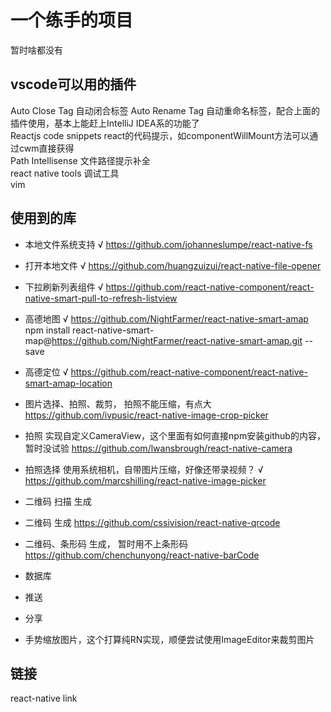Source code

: # 一个练手的项目
暂时啥都没有<br/>

## vscode可以用的插件
Auto Close Tag 自动闭合标签
Auto Rename Tag 自动重命名标签，配合上面的插件使用，基本上能赶上IntelliJ IDEA系的功能了<br/>
Reactjs code snippets react的代码提示，如componentWillMount方法可以通过cwm直接获得<br/>
Path Intellisense 文件路径提示补全<br/>
react native tools 调试工具<br/>
vim<br/>

## 使用到的库
- 本地文件系统支持 √
https://github.com/johanneslumpe/react-native-fs

- 打开本地文件 √
https://github.com/huangzuizui/react-native-file-opener

- 下拉刷新列表组件 √
https://github.com/react-native-component/react-native-smart-pull-to-refresh-listview

- 高德地图 √
https://github.com/NightFarmer/react-native-smart-amap<br/>
npm install react-native-smart-map@https://github.com/NightFarmer/react-native-smart-amap.git --save

- 高德定位 √
https://github.com/react-native-component/react-native-smart-amap-location

- 图片选择、拍照、裁剪， 拍照不能压缩，有点大
https://github.com/ivpusic/react-native-image-crop-picker

- 拍照  实现自定义CameraView，这个里面有如何直接npm安装github的内容，暂时没试验
https://github.com/lwansbrough/react-native-camera

- 拍照选择 使用系统相机，自带图片压缩，好像还带录视频？ √
https://github.com/marcshilling/react-native-image-picker

- 二维码 扫描 生成

- 二维码 生成
https://github.com/cssivision/react-native-qrcode

- 二维码、条形码 生成， 暂时用不上条形码
https://github.com/chenchunyong/react-native-barCode

- 数据库

- 推送

- 分享

- 手势缩放图片，这个打算纯RN实现，顺便尝试使用ImageEditor来裁剪图片

## 链接
react-native link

-------------------------

## The problem
Could you reproduce every record above exactly, leaving out the pictures?

## Solution
Source code

: # 一个练手的项目
暂时啥都没有<br/>

## vscode可以用的插件
Auto Close Tag 自动闭合标签
Auto Rename Tag 自动重命名标签，配合上面的插件使用，基本上能赶上IntelliJ IDEA系的功能了<br/>
Reactjs code snippets react的代码提示，如componentWillMount方法可以通过cwm直接获得<br/>
Path Intellisense 文件路径提示补全<br/>
react native tools 调试工具<br/>
vim<br/>

## 使用到的库
- 本地文件系统支持 √
https://github.com/johanneslumpe/react-native-fs

- 打开本地文件 √
https://github.com/huangzuizui/react-native-file-opener

- 下拉刷新列表组件 √
https://github.com/react-native-component/react-native-smart-pull-to-refresh-listview

- 高德地图 √
https://github.com/NightFarmer/react-native-smart-amap<br/>
npm install react-native-smart-map@https://github.com/NightFarmer/react-native-smart-amap.git --save

- 高德定位 √
https://github.com/react-native-component/react-native-smart-amap-location

- 图片选择、拍照、裁剪， 拍照不能压缩，有点大
https://github.com/ivpusic/react-native-image-crop-picker

- 拍照  实现自定义CameraView，这个里面有如何直接npm安装github的内容，暂时没试验
https://github.com/lwansbrough/react-native-camera

- 拍照选择 使用系统相机，自带图片压缩，好像还带录视频？ √
https://github.com/marcshilling/react-native-image-picker

- 二维码 扫描 生成

- 二维码 生成
https://github.com/cssivision/react-native-qrcode

- 二维码、条形码 生成， 暂时用不上条形码
https://github.com/chenchunyong/react-native-barCode

- 数据库

- 推送

- 分享

- 手势缩放图片，这个打算纯RN实现，顺便尝试使用ImageEditor来裁剪图片

## 链接
react-native link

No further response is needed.